13 C’est dans ce contexte que le monde universitaire anglo-saxon réagit en premier quant au sujet des révolutions russes. C’est Leopold Haimson qui se distingue en tant que père fondateur d’un nouveau courant de pensée. Dans son article « The Problem of Social Stability in Urban Russia, 1905–1917 » (Slavic Review, 1964, no 23 et 1965, no 24), il révise les prémisses de la révolution et arrive à la conclusion que les événements d’Octobre ne se réduisent pas à un coup d’État. La révolution est un phénomène social, non un enchaînement des hasards : la révolution de 1917 fut inévitable, tout comme ses issues imprévisibles. Il lance ainsi un défi à la conception libérale dominante et optimiste au sujet d’un réformisme possible, mais non réalisé. Il innove dans l’étude de la société comme autonome du pouvoir politique et des contraintes économiques et c’est tout un courant historiographique dit « révisionniste » qui le suit.

14 Les révisionnistes de la « première génération » s’attaquent à la théorie totalitaire appliquée à l’histoire soviétique. Les historiens qui traitent directement de la révolution ou des révolutionnaires (M. Fainsod, E. Carr, I. Deutscher, S. Cohen, A. Robinowitch) sont de ce fait plutôt novateurs en histoire politique.
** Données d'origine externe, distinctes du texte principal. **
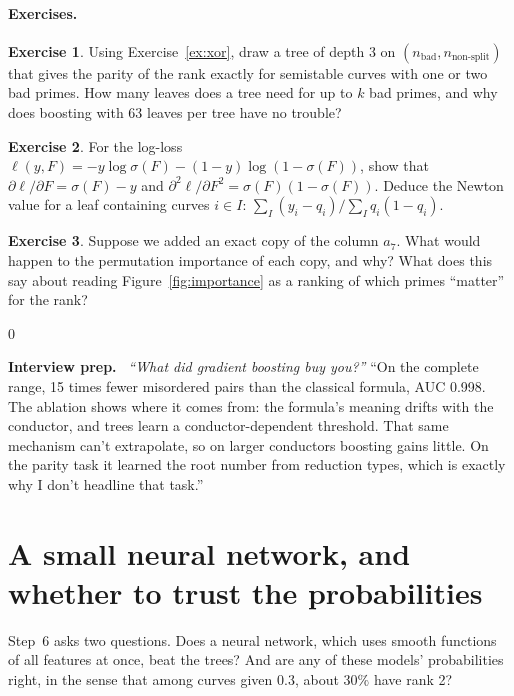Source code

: \documentclass[11pt]{article}
\theoremstyle{definition}
\newtheorem{exercise}{Exercise}[section]
\theoremstyle{plain}
\theoremstyle{remark}
\renewcommand{\_}{\oldunderscore\allowbreak}
\newenvironment{interview}
  {\par\medskip\noindent\begin{lrbox}{0}\begin{minipage}{\dimexpr\linewidth-2\fboxsep-2\fboxrule\relax}
   \textbf{Interview prep.}\ }
  {\end{minipage}\end{lrbox}\fcolorbox{blue!40!black}{interviewbg}{\usebox{0}}\par\medskip}
\begin{document}
\paragraph{Exercises.}
\begin{exercise}\label{ex:tree-parity}
Using Exercise~\ref{ex:xor}, draw a tree of depth 3 on $(n_{\text{bad}},n_{\text{non-split}})$
that gives the parity of the rank exactly for semistable curves with one or two bad primes. How
many leaves does a tree need for up to $k$ bad primes, and why does boosting with 63 leaves
per tree have no trouble?
\end{exercise}
\begin{exercise}\label{ex:newton}
For the log-loss $\ell(y,F)=-y\log\sigma(F)-(1-y)\log(1-\sigma(F))$, show that
$\partial\ell/\partial F=\sigma(F)-y$ and $\partial^2\ell/\partial F^2=\sigma(F)(1-\sigma(F))$.
Deduce the Newton value for a leaf containing curves $i\in I$:
$\sum_I(y_i-q_i)/\sum_Iq_i(1-q_i)$.
\end{exercise}
\begin{exercise}\label{ex:perm}
Suppose we added an exact copy of the column $a_7$. What would happen to the permutation
importance of each copy, and why? What does this say about reading Figure~\ref{fig:importance}
as a ranking of which primes ``matter'' for the rank?
\end{exercise}

\begin{interview}
\emph{``What did gradient boosting buy you?''} ``On the complete range, 15 times fewer misordered
pairs than the classical formula, AUC 0.998. The ablation shows where it comes from: the
formula's meaning drifts with the conductor, and trees learn a conductor-dependent threshold.
That same mechanism can't extrapolate, so on larger conductors boosting gains little. On the
parity task it learned the root number from reduction types, which is exactly why I don't
headline that task.''
\end{interview}

\section{A small neural network, and whether to trust the probabilities}
\label{sec:mlp}

Step~6 asks two questions. Does a neural network, which uses smooth functions of all features
at once, beat the trees? And are any of these models' probabilities right, in the sense that
among curves given $0.3$, about $30\%$ have rank 2?
\end{document}
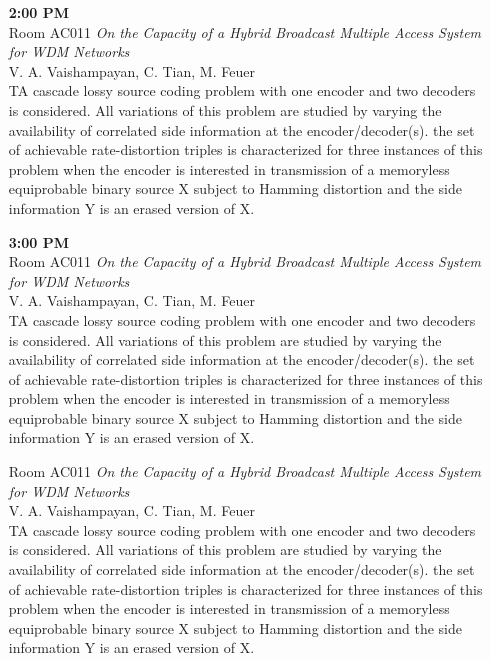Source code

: \documentclass[a4,twoside,11pt]{report}
\begin{document}
\begin{enumerate}[leftmargin=3cm, labelsep=0.3cm, rightmargin=0cm, align=right, itemsep=0ex, style=multiline]
\item[{\hfill \bf 2:00 PM} \\ {\hfill Room AC011}]
{\it On the Capacity of a Hybrid Broadcast Multiple Access System for WDM Networks} \\
{V. A. Vaishampayan, C. Tian, M. Feuer} \\
{\small TA cascade lossy source coding problem with one encoder and
two decoders is considered. All variations of this problem are
studied by varying the availability of correlated side information
at the encoder/decoder(s).  the set of achievable rate-distortion
triples is characterized for three instances of this problem when
the encoder is interested in transmission of a memoryless equiprobable
binary source X subject to Hamming distortion and the side information
Y is an erased version of X.  }

\item[{\hfill \bf 3:00 PM} \\ {\hfill Room AC011}]
{\it On the Capacity of a Hybrid Broadcast Multiple Access System for WDM Networks} \\
{V. A. Vaishampayan, C. Tian, M. Feuer} \\
{\small TA cascade lossy source coding problem with one encoder and
two decoders is considered. All variations of this problem are
studied by varying the availability of correlated side information
at the encoder/decoder(s).  the set of achievable rate-distortion
triples is characterized for three instances of this problem when
the encoder is interested in transmission of a memoryless equiprobable
binary source X subject to Hamming distortion and the side information
Y is an erased version of X.  }

\item[{\hfill Room AC011}]
{\it On the Capacity of a Hybrid Broadcast Multiple Access System for WDM Networks} \\
{V. A. Vaishampayan, C. Tian, M. Feuer} \\
{\small TA cascade lossy source coding problem with one encoder and
two decoders is considered. All variations of this problem are
studied by varying the availability of correlated side information
at the encoder/decoder(s).  the set of achievable rate-distortion
triples is characterized for three instances of this problem when
the encoder is interested in transmission of a memoryless equiprobable
binary source X subject to Hamming distortion and the side information
Y is an erased version of X.  }

\end{enumerate}
\end{document}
15 C’est la deuxième génération de spécialistes guidée par S. Fitzpatrick qui, dans les années 1980, produit le plus sur l’histoire sociale de la révolution. Elle porte son attention sur les processus de radicalisation des masses et approfondit, par cette approche, l’analyse de la classe ouvrière, de la paysannerie et des prémisses de la révolution d’Octobre (S. Smith, A. N. Wildman, O. Figes)2.

16 En France où la conception libérale et totalitaire a beaucoup moins de prise sur le monde universitaire qu’en Amérique, c’est La révolution de 1917 de Marc Ferro parue en 1967-1976 qui propose une histoire révisée. Selon lui, l’insurrection d’Octobre ne se réduit pas au coup d’État bolchévique, car elle s’inscrit dans un mouvement révolutionnaire et populaire très large ; elle n’est « ni fruit d’une nécessité historique, ni accident dû à la guerre et la défaite ». Il fait découvrir la spontanéité des masses et leur radicalisation, de février à octobre 1917, auparavant supposées sous le contrôle du parti bolchévique. En présentant les aspirations de la classe ouvrière, de la paysannerie, des soldats et des allogènes, Marc Ferro réoriente le regard, délaissant les grands personnages du parti bolchévique pour se tourner vers le comportement des hommes ordinaires. De plus, en utilisant les matériaux audiovisuels, il inaugure une toute nouvelle direction de recherche : le cinéma comme source de l’histoire.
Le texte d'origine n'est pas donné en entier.